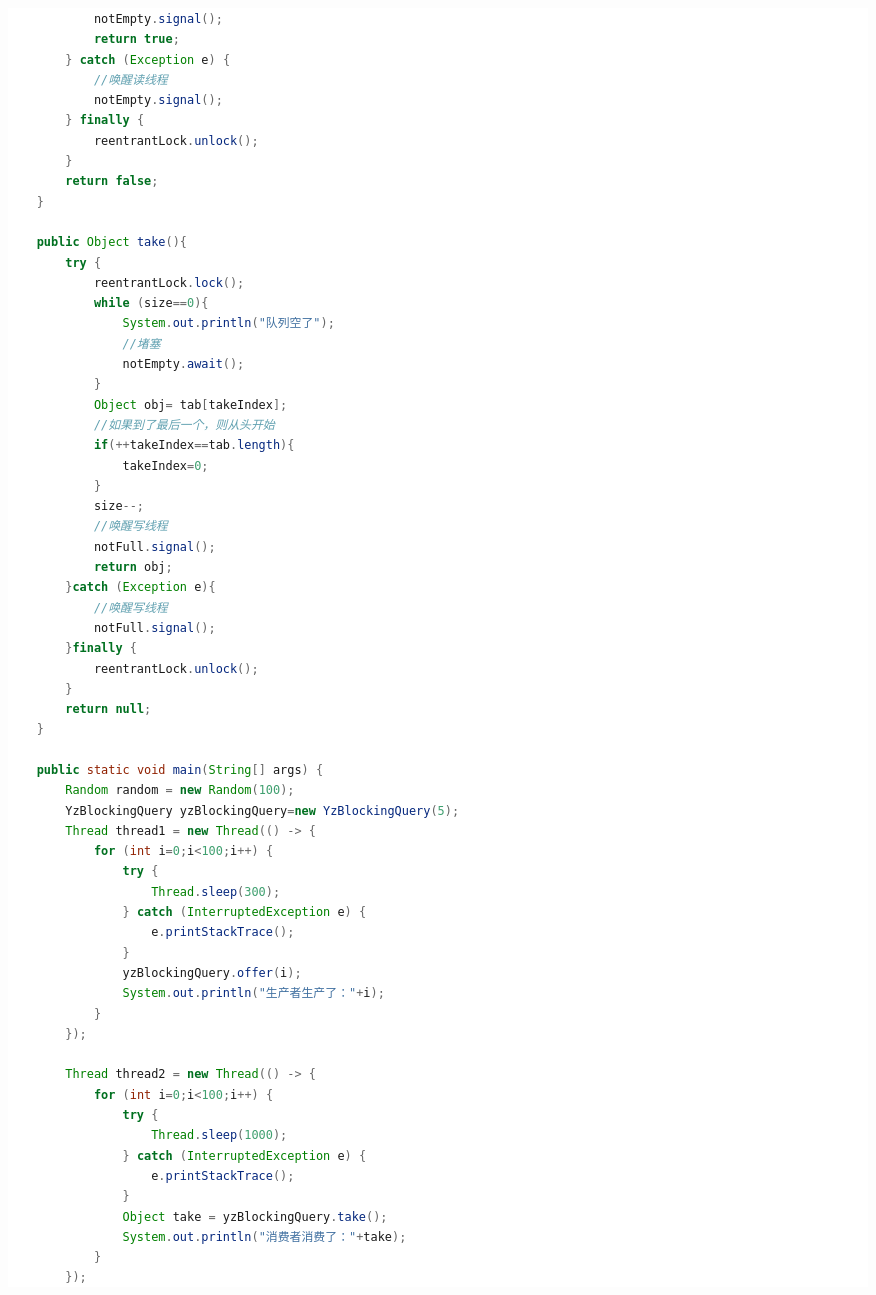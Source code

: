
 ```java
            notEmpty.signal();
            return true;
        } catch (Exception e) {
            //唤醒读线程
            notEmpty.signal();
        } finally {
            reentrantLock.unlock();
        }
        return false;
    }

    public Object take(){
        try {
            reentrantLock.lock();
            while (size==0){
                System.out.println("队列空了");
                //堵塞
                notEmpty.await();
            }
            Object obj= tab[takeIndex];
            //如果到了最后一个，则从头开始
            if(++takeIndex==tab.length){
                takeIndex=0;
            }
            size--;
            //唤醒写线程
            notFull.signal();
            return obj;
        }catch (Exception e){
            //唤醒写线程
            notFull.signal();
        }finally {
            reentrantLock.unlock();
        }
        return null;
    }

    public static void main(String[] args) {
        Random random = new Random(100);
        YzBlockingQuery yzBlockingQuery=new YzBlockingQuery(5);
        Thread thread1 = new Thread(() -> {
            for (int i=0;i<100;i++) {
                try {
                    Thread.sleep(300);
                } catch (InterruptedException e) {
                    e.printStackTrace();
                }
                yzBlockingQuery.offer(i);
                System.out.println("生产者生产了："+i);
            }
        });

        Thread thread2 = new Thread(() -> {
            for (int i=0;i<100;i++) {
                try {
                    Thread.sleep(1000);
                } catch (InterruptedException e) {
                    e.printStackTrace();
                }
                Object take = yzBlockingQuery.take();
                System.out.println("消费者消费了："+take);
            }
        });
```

= = = =

The task: Write out the records exactly. Do not carry the pictures over.

Solution to the exercise:
Source code

:
 ```java
            notEmpty.signal();
            return true;
        } catch (Exception e) {
            //唤醒读线程
            notEmpty.signal();
        } finally {
            reentrantLock.unlock();
        }
        return false;
    }

    public Object take(){
        try {
            reentrantLock.lock();
            while (size==0){
                System.out.println("队列空了");
                //堵塞
                notEmpty.await();
            }
            Object obj= tab[takeIndex];
            //如果到了最后一个，则从头开始
            if(++takeIndex==tab.length){
                takeIndex=0;
            }
            size--;
            //唤醒写线程
            notFull.signal();
            return obj;
        }catch (Exception e){
            //唤醒写线程
            notFull.signal();
        }finally {
            reentrantLock.unlock();
        }
        return null;
    }

    public static void main(String[] args) {
        Random random = new Random(100);
        YzBlockingQuery yzBlockingQuery=new YzBlockingQuery(5);
        Thread thread1 = new Thread(() -> {
            for (int i=0;i<100;i++) {
                try {
                    Thread.sleep(300);
                } catch (InterruptedException e) {
                    e.printStackTrace();
                }
                yzBlockingQuery.offer(i);
                System.out.println("生产者生产了："+i);
            }
        });

        Thread thread2 = new Thread(() -> {
            for (int i=0;i<100;i++) {
                try {
                    Thread.sleep(1000);
                } catch (InterruptedException e) {
                    e.printStackTrace();
                }
                Object take = yzBlockingQuery.take();
                System.out.println("消费者消费了："+take);
            }
        });
```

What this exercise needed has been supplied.